SPS is one of the pioneers in working with the idea of No-Pesticide Nature Positive Management (NPM) of Agriculture as a pathway to sustainable agriculture. The liberal and continual use of synthetic pesticides has disturbing consequences on human health and the farming system, in particular due to the development of pest resistance. The idea of the NPM movement is to encourage women farmers to grow crops without any chemical pesticides, create an identity for their produce and link these small producers to markets.

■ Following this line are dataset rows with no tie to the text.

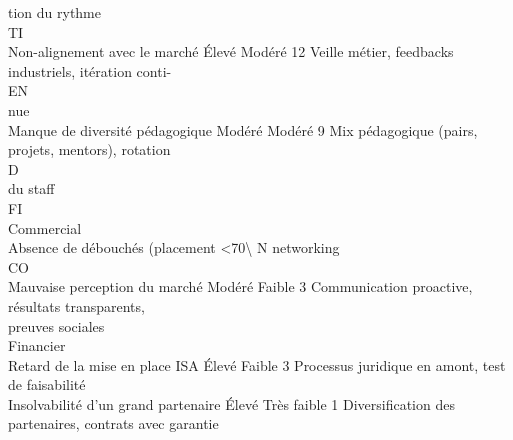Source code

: \documentclass[12pt,landscape,a4paper]{article}
\begin{document}
tion du rythme\\
\vspace{0.5em}
\vspace{0.5em}
\vspace{0.5em}
\vspace{0.5em}
TI\\
Non-alignement avec le marché                         Élevé     Modéré        12   Veille métier, feedbacks industriels, itération conti-\\
\vspace{0.5em}
\vspace{0.5em}
\vspace{0.5em}
\vspace{0.5em}
EN\\
nue\\
Manque de diversité pédagogique                      Modéré     Modéré        9    Mix pédagogique (pairs, projets, mentors), rotation\\
\vspace{0.5em}
\vspace{0.5em}
\vspace{0.5em}
\vspace{0.5em}
D\\
du staff\\
\vspace{0.5em}
\vspace{0.5em}
\vspace{0.5em}
\vspace{0.5em}
FI\\
Commercial\\
Absence de débouchés (placement \textless{}70\textbackslash{}%
N                                  networking\\
CO\\
Mauvaise perception du marché                        Modéré     Faible        3    Communication proactive, résultats transparents,\\
preuves sociales\\
Financier\\
Retard de la mise en place ISA                        Élevé     Faible        3    Processus juridique en amont, test de faisabilité\\
Insolvabilité d’un grand partenaire                   Élevé   Très faible     1    Diversification des partenaires, contrats avec garantie\\
\end{document}
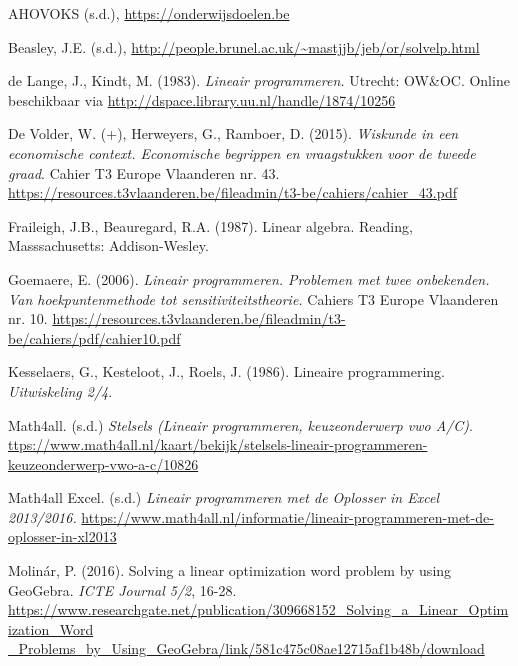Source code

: \stopcontents[mainsections]			        %

\begin{bronnen}
	
	\item AHOVOKS (s.d.), \url {https://onderwijsdoelen.be}
	
	\item Beasley, J.E. (s.d.), \url{http://people.brunel.ac.uk/~mastjjb/jeb/or/solvelp.html}
	
	\item de Lange, J., Kindt, M. (1983). \textit{Lineair programmeren.} Utrecht: OW\&OC. Online beschikbaar via \url{http://dspace.library.uu.nl/handle/1874/10256}
	
	\item De Volder, W. (+), Herweyers, G., Ramboer, D. (2015). \emph{Wiskunde in een economische context. Economische begrippen en vraagstukken voor de tweede graad}. Cahier T3 Europe Vlaanderen nr. 43. \url{https://resources.t3vlaanderen.be/fileadmin/t3-be/cahiers/cahier_43.pdf}
	
	\item Fraileigh, J.B., Beauregard, R.A. (1987). Linear algebra. Reading, Masssachusetts: Addison-Wesley.
	
	\item Goemaere, E. (2006). \emph{Lineair programmeren. Problemen met twee onbekenden. Van hoekpuntenmethode tot sensitiviteitstheorie.} Cahiers T3 Europe Vlaanderen nr. 10. \url{ https://resources.t3vlaanderen.be/fileadmin/t3-be/cahiers/pdf/cahier10.pdf}
	
	\item Kesselaers, G., Kesteloot, J., Roels, J. (1986). Lineaire programmering. \emph{Uitwiskeling 2/4}.
	
	\item Math4all. (s.d.) \emph{Stelsels (Lineair programmeren, keuzeonderwerp vwo A/C)}. \url{ ttps://www.math4all.nl/kaart/bekijk/stelsels-lineair-programmeren-keuzeonderwerp-vwo-a-c/10826}
	
	\item Math4all Excel. (s.d.) \emph{Lineair programmeren met de Oplosser in Excel 2013/2016.} \url{https://www.math4all.nl/informatie/lineair-programmeren-met-de-oplosser-in-xl2013}	
	
	\item Molinár, P. (2016). Solving a linear optimization word problem by using GeoGebra. \emph{ICTE Journal 5/2}, 16-28. \url{https://www.researchgate.net/publication/309668152_Solving_a_Linear_Optimization_Word}\\ \url{_Problems_by_Using_GeoGebra/link/581c475c08ae12715af1b48b/download}
	

\end{bronnen}
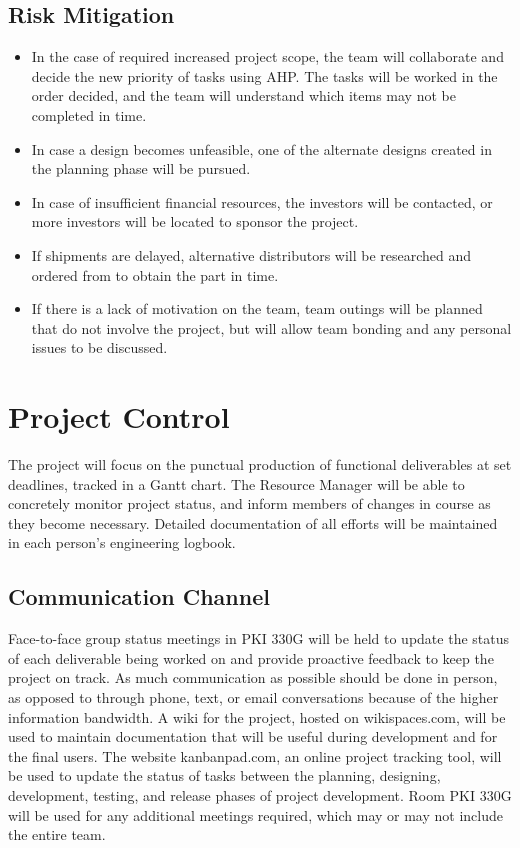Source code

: \subsection{Risk Mitigation}
\begin{itemize}
	\item In the case of required increased project scope, the team will collaborate and decide the new priority of tasks using AHP. The tasks will be worked in the order decided, and the team will understand which items may not be completed in time.
	\item In case a design becomes unfeasible, one of the alternate designs created in the planning phase will be pursued.
	\item In case of insufficient financial resources, the investors will be contacted, or more investors will be located to sponsor the project.
	\item If shipments are delayed, alternative distributors will be researched and ordered from to obtain the part in time.
	\item If there is a lack of motivation on the team, team outings will be planned that do not involve the project, but will allow team bonding and any personal issues to be discussed.
\end{itemize}

\section{Project Control}
The project will focus on the punctual production of functional deliverables at set deadlines, tracked in a Gantt chart.
The Resource Manager will be able to concretely monitor project status, and inform members of changes in course as they become necessary.
Detailed documentation of all efforts will be maintained in each person's engineering logbook.

\subsection{Communication Channel}
Face-to-face group status meetings in PKI 330G will be held to update the status of each deliverable being worked on and provide proactive feedback to keep the project on track.
As much communication as possible should be done in person, as opposed to through phone, text, or email conversations because of the higher information bandwidth.
A wiki for the project, hosted on wikispaces.com, will be used to maintain documentation that will be useful during development and for the final users. 
The website kanbanpad.com, an online project tracking tool, will be used to update the status of tasks between the planning, designing, development, testing, and release phases of project development.
Room PKI 330G will be used for any additional meetings required, which may or may not include the entire team.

NPM agriculture emphasises building up soil fertility through appropriate management practices — such as composting and recycling of agricultural residues, use of farm yard manure, cattle urine, green manure crops like gliricidia, and application of tank silt — with a gradual phasing out of chemical fertilisers.
Currently, 22,002 women farmers from 279 villages are associated with SPS's NPM Agriculture programme. Out of the total agriculture land spread across seven locations (Bagli, Barwaha, Bhikangaon, Bhagwanpura, Kantaphod, Melghat, Punjapura and Udainagar), total 15,037 ha are under cultivation. SPS has implemented a protocol of minimum 56% saturation — meaning that in all villages where NPM Agriculture is operational, it is mandatory to have at least 40% of farmers practising NPM agriculture. This maintains the NPM protocol and avoids contamination with chemicals.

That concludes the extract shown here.